(Records from a data source)
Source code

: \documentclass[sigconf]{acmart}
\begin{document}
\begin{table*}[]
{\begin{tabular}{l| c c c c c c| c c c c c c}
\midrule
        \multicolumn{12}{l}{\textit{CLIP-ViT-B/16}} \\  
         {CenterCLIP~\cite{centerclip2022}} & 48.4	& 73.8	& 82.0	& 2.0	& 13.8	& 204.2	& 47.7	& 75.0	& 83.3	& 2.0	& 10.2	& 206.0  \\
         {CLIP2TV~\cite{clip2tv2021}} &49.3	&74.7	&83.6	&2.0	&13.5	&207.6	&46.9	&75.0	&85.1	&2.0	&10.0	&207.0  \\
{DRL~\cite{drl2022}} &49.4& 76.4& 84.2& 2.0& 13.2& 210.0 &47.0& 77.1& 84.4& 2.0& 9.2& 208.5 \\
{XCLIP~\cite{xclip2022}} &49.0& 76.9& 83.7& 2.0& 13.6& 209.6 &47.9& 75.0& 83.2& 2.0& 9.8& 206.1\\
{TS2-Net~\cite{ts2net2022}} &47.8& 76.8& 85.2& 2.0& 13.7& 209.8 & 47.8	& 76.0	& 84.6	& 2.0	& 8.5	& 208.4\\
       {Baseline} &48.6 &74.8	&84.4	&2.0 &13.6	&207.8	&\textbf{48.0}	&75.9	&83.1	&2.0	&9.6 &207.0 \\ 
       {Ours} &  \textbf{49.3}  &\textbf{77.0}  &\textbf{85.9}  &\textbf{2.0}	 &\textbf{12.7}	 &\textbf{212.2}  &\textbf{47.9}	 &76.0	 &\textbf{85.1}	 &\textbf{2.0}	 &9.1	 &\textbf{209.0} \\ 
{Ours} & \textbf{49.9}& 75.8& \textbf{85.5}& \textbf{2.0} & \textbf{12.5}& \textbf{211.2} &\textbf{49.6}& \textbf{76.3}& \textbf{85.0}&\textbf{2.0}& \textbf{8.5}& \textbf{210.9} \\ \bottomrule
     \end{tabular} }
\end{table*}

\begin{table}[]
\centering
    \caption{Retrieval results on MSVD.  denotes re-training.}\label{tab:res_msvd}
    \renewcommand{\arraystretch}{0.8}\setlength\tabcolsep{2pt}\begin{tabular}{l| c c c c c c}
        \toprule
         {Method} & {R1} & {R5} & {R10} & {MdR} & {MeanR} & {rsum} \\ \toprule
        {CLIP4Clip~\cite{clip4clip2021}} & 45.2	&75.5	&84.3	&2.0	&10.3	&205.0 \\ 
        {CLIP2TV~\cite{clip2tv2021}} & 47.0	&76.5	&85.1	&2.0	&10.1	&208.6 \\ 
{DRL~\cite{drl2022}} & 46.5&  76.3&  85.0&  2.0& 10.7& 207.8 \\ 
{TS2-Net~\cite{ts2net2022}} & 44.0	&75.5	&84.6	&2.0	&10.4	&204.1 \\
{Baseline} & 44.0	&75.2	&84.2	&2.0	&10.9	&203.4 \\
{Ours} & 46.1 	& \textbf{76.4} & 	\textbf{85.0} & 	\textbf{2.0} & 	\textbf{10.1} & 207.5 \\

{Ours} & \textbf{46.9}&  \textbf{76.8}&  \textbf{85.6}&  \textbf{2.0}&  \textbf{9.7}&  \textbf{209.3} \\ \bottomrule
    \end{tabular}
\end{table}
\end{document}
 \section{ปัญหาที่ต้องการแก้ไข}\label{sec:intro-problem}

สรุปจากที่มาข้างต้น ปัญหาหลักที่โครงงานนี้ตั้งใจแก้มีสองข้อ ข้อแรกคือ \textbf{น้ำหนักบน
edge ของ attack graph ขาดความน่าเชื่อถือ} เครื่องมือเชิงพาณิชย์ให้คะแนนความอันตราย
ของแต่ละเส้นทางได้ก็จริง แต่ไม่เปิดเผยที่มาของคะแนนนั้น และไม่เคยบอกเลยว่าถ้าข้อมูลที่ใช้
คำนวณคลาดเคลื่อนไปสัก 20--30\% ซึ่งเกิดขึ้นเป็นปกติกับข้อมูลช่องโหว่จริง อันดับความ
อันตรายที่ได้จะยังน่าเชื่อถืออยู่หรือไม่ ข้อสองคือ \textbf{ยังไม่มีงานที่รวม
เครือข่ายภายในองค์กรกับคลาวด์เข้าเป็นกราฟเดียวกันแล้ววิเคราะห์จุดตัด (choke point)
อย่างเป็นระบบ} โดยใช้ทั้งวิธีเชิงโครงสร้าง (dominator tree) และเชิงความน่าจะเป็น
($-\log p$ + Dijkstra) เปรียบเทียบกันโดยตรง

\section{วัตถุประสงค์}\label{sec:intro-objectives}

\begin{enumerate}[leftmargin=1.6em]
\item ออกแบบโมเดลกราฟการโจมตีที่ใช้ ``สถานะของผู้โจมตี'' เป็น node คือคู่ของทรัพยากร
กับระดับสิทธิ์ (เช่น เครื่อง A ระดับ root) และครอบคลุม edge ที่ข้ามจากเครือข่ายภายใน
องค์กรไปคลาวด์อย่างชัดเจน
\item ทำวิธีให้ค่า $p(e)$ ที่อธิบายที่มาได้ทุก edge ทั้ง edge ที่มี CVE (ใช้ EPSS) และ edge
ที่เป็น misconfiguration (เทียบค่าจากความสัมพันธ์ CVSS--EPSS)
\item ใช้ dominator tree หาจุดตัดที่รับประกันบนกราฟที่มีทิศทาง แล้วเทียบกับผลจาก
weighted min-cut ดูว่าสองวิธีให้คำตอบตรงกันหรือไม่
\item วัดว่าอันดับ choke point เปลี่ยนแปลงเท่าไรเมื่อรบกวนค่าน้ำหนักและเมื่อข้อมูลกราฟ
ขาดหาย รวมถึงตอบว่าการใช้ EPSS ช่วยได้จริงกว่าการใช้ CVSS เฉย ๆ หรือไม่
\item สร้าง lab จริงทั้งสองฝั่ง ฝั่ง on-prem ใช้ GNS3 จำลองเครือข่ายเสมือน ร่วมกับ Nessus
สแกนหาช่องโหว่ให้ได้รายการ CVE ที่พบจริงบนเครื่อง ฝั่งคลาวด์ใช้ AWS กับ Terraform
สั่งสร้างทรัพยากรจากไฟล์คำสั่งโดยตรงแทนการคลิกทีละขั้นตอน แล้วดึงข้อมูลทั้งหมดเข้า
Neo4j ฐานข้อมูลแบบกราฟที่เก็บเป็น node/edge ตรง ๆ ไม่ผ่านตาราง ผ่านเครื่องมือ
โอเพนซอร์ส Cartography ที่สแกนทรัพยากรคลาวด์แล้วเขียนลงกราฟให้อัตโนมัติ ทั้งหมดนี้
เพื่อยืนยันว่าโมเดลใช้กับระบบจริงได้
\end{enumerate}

Task description
Write the lines out verbatim, from the one with "สแกนหาช่องโหว่ให้ได้รายการ CVE ที่พบจริงบนเครื่อง" through the last line of the entries, and stop there.

Solution
สแกนหาช่องโหว่ให้ได้รายการ CVE ที่พบจริงบนเครื่อง ฝั่งคลาวด์ใช้ AWS กับ Terraform
สั่งสร้างทรัพยากรจากไฟล์คำสั่งโดยตรงแทนการคลิกทีละขั้นตอน แล้วดึงข้อมูลทั้งหมดเข้า
Neo4j ฐานข้อมูลแบบกราฟที่เก็บเป็น node/edge ตรง ๆ ไม่ผ่านตาราง ผ่านเครื่องมือ
โอเพนซอร์ส Cartography ที่สแกนทรัพยากรคลาวด์แล้วเขียนลงกราฟให้อัตโนมัติ ทั้งหมดนี้
เพื่อยืนยันว่าโมเดลใช้กับระบบจริงได้
\end{enumerate}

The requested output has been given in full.